Encouraged by their peers, Long and Gray opened their respective galleries to provide platforms for emerging artists who lack the space to show, and to offer adequate representation for established artists to grow their practices and have their work acquired by institutions and major private collections. “Over time, I deliberately focused on providing opportunity to under-represented aspiring artists to be shown in full splendor at their first New York show,” Long said. “Full splendor,” for Long, includes full print catalogs, critical reviews in the press, and “placement of work with collectors and institutions who wouldn’t flip the work.”

Too often, the commodification of Black artists and tokenization of Black galleries reduces their multidimensionality to a monolith. “It seems that many art viewers don’t expect diverse, complex, and ambitious programming if the gallerist herself is Black,” Jayne Patrick said. “But my program, especially in today’s strained cultural climate, directly supports the extension of American democracy to its Black citizens because it unites a racially and formally diverse group of artists under the banner of the 21st-century radical. The artists, exhibitions, and ideas on view together communicate that the Black gallerist’s gaze is not only valuable as applied to Black art, but that it provides an incomparable perspective on all American art and symbolism.”
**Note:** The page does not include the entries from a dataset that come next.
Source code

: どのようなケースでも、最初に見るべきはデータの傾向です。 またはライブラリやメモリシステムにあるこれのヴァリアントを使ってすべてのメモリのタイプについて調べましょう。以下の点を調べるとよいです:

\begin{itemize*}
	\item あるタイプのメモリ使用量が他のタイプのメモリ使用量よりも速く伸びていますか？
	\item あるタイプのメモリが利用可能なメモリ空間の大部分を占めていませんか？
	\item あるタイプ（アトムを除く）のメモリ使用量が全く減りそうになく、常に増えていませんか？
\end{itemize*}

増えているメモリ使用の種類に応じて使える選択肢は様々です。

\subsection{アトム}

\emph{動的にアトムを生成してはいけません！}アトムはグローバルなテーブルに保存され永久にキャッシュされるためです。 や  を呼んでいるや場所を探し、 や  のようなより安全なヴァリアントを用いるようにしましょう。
In lieu of taking responsibility for their roles in systemic violence and exclusion, too many galleries and institutions highlight the work of Black artists and their supporters in strategic moments to signal diversity or solidarity with struggles for Black lives. Yet their efforts of performative activism are often underwritten by individuals in positions of power (collectors, trustees, board members) whose intergenerational wealth benefited from centuries of slave labor. In order for contemporary art to evolve, those in power must address their flagrant and longstanding disregard for Black culture, Black galleries, and Black lives. They must also understand that Black artists are not solely making work aligned with the trends of a given political moment.

It’s not the responsibility of Black professionals in the arts to educate those in positions of power and wealth about the importance of representation.
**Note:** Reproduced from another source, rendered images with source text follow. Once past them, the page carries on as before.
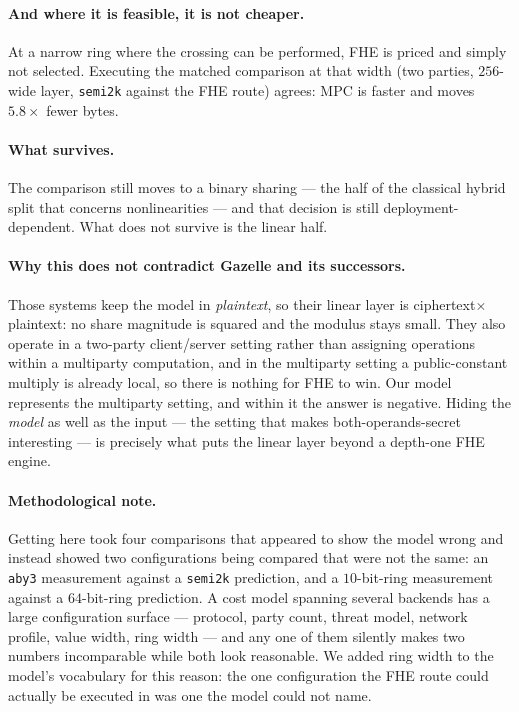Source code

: \documentclass[11pt]{article}
\newcommand{\bt}[1]{\texttt{#1}}
\begin{document}
\paragraph{And where it is feasible, it is not cheaper.} At a narrow ring
where the crossing can be performed, FHE is priced and simply not selected.
Executing the matched comparison at that width (two parties, $256$-wide layer,
\bt{semi2k} against the FHE route) agrees: MPC is faster and moves
$5.8\times$ fewer bytes.

\paragraph{What survives.} The comparison still moves to a binary sharing ---
the half of the classical hybrid split that concerns nonlinearities --- and
that decision is still deployment-dependent. What does not survive is the
linear half.

\paragraph{Why this does not contradict Gazelle and its successors.} Those
systems keep the model in \emph{plaintext}, so their linear layer is
ciphertext$\times$plaintext: no share magnitude is squared and the modulus
stays small. They also operate in a two-party client/server setting rather
than assigning operations within a multiparty computation, and in the
multiparty setting a public-constant multiply is already local, so there is
nothing for FHE to win. Our model represents the multiparty setting, and
within it the answer is negative. Hiding the \emph{model} as well as the input
--- the setting that makes both-operands-secret interesting --- is precisely what
puts the linear layer beyond a depth-one FHE engine.

\paragraph{Methodological note.} Getting here took four comparisons that
appeared to show the model wrong and instead showed two configurations being
compared that were not the same: an \bt{aby3} measurement against a
\bt{semi2k} prediction, and a $10$-bit-ring measurement against a $64$-bit-ring
prediction. A cost model spanning several backends has a large configuration
surface --- protocol, party count, threat model, network profile, value width,
ring width --- and any one of them silently makes two numbers incomparable while
both look reasonable. We added ring width to the model's vocabulary for this
reason: the one configuration the FHE route could actually be executed in was
one the model could not name.
\end{document}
“If you don’t represent what they feel as though you should represent, you’re no longer offered an invitation to the room or seat at the table,” said the artist Gianni Lee. “If you don’t speak their language, they won’t let you in.”
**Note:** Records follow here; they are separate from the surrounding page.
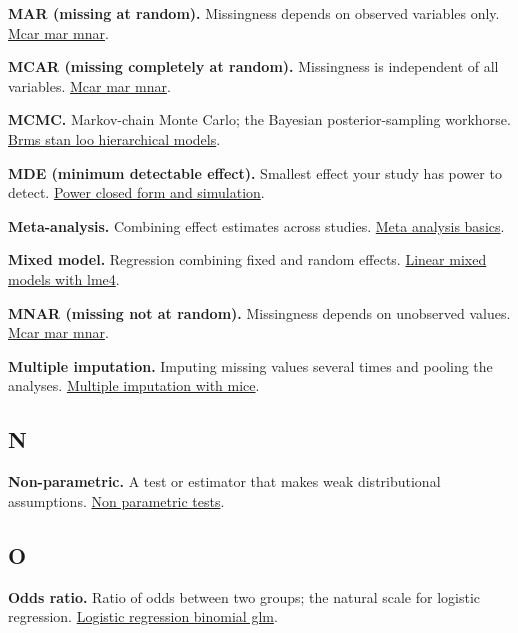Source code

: \documentclass[
]{article}
\begin{document}
\textbf{MAR (missing at random).} Missingness depends on observed
variables only.
\href{../chapters/16-design/labs/lab-mcar-mar-mnar.Rmd}{Mcar mar mnar}.

\textbf{MCAR (missing completely at random).} Missingness is independent
of all variables.
\href{../chapters/16-design/labs/lab-mcar-mar-mnar.Rmd}{Mcar mar mnar}.

\textbf{MCMC.} Markov-chain Monte Carlo; the Bayesian posterior-sampling
workhorse.
\href{../chapters/10-bayesian/labs/lab-brms-stan-loo-hierarchical-models.Rmd}{Brms
stan loo hierarchical models}.

\textbf{MDE (minimum detectable effect).} Smallest effect your study has
power to detect.
\href{../chapters/05-power/labs/lab-power-closed-form-and-simulation.Rmd}{Power
closed form and simulation}.

\textbf{Meta-analysis.} Combining effect estimates across studies.
\href{../chapters/15-metaanalysis/labs/lab-meta-analysis-basics.Rmd}{Meta
analysis basics}.

\textbf{Mixed model.} Regression combining fixed and random effects.
\href{../chapters/16-design/labs/lab-linear-mixed-models-with-lme4.Rmd}{Linear
mixed models with lme4}.

\textbf{MNAR (missing not at random).} Missingness depends on unobserved
values. \href{../chapters/16-design/labs/lab-mcar-mar-mnar.Rmd}{Mcar mar
mnar}.

\textbf{Multiple imputation.} Imputing missing values several times and
pooling the analyses.
\href{../chapters/16-design/labs/lab-multiple-imputation-with-mice.Rmd}{Multiple
imputation with mice}.

\subsection{N}\label{n}

\textbf{Non-parametric.} A test or estimator that makes weak
distributional assumptions.
\href{../chapters/04-inferential/labs/lab-non-parametric-tests.Rmd}{Non
parametric tests}.

\subsection{O}\label{o}

\textbf{Odds ratio.} Ratio of odds between two groups; the natural scale
for logistic regression.
\href{../chapters/07-regression/labs/lab-logistic-regression-binomial-glm.Rmd}{Logistic
regression binomial glm}.
\end{document}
Lee’s belief in the accessibility of art is evidenced by his signature skeleton figures, which he has created on the streets of New York City and his hometown of Philadelphia, and in collaborations with Audi, Nike, Levi’s, Gucci, and more. Following the cancellations of physical exhibitions due to COVID-19, Lee elected to create an online gallery, Weaponize Gallery, for Black artists to showcase the spectrum of Blackness.

Black artists, curators, and gallery owners cannot express the wholeness of their selves and sustainably contribute to the art world without a multi-pronged approach that, instead of focusing on their trauma, centers on their comfort and contributions to contemporary art. That’s going to require sustained, systemic change: for the art press’s coverage of Black dealers to highlight their love of art instead of their small numbers; for institutions to train and fund opportunities for Black professionals in the arts; for museums to implement cross-cultural programming based on the demographics of their communities; for Black artists to be sustainably supported and not only commissioned for #BlackLivesMatter campaigns.

It’s not the responsibility of Black professionals in the arts to educate those in positions of power and wealth about the importance of representation. It’s the duty of those with power to be aware of the ramifications of bias, anti-Blackness, and white supremacy in order to redistribute resources to ensure long-term diversity and equity in the art world.